◆ ASSIGNED TASK ◆
Copy each line of the records that contains the word "textbf".

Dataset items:
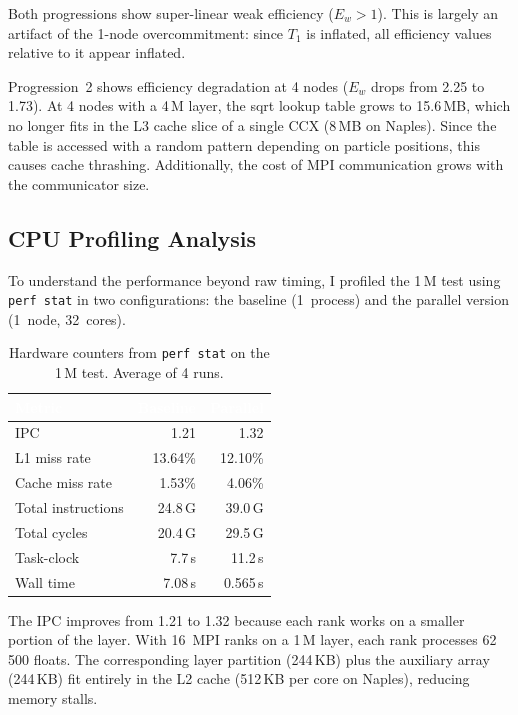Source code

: \documentclass[10pt,dvipsnames,table,twocolumn]{article}
\let\oldtexttt\texttt
\renewcommand{\texttt}[1]{%
  {\small\colorbox{Mist}{\oldtexttt{\textcolor{DarkInk}{#1}}}}%
}
\begin{document}
Both progressions show super-linear weak efficiency ($E_w > 1$). This is largely an artifact of the 1-node overcommitment: since $T_1$ is inflated, all efficiency values relative to it appear inflated.

Progression~2 shows efficiency degradation at 4 nodes ($E_w$ drops from 2.25 to 1.73). At 4 nodes with a 4\,M layer, the sqrt lookup table grows to 15.6\,MB, which no longer fits in the L3 cache slice of a single CCX (8\,MB on Naples). Since the table is accessed with a random pattern depending on particle positions, this causes cache thrashing. Additionally, the cost of MPI communication grows with the communicator size.


\subsection{CPU Profiling Analysis}\label{sec:cpu-prof}

To understand the performance beyond raw timing, I profiled the 1\,M test using \texttt{perf~stat} in two configurations: the baseline (1~process) and the parallel version (1~node, 32~cores).

\begin{table}[t]
\centering
\caption{Hardware counters from \texttt{perf~stat} on the 1\,M test. Average of 4 runs.}\label{tbl:perf}
\small
\begin{tabular}{@{}lrr@{}}
\rowcolor{TableHead}
\textcolor{white}{\textbf{Metric}} &
\textcolor{white}{\textbf{Baseline}} &
\textcolor{white}{\textbf{Parallel}} \\
\midrule
IPC                     & 1.21          & 1.32 \\
\rowcolor{TableRowAlt}
L1 miss rate            & 13.64\%       & 12.10\% \\
Cache miss rate         & 1.53\%        & 4.06\% \\
\rowcolor{TableRowAlt}
Total instructions      & 24.8\,G       & 39.0\,G \\
Total cycles            & 20.4\,G       & 29.5\,G \\
\rowcolor{TableRowAlt}
Task-clock              & 7.7\,s        & 11.2\,s \\
Wall time               & 7.08\,s       & 0.565\,s \\
\bottomrule
\end{tabular}
\end{table}

The IPC improves from 1.21 to 1.32 because each rank works on a smaller portion of the layer. With 16~MPI ranks on a 1\,M layer, each rank processes 62\,500 floats. The corresponding layer partition (244\,KB) plus the auxiliary array (244\,KB) fit entirely in the L2 cache (512\,KB per core on Naples), reducing memory stalls.
\end{document}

◆ WORKED SOLUTION ◆
\textcolor{white}{\textbf{Metric}} &
\textcolor{white}{\textbf{Baseline}} &
\textcolor{white}{\textbf{Parallel}} \\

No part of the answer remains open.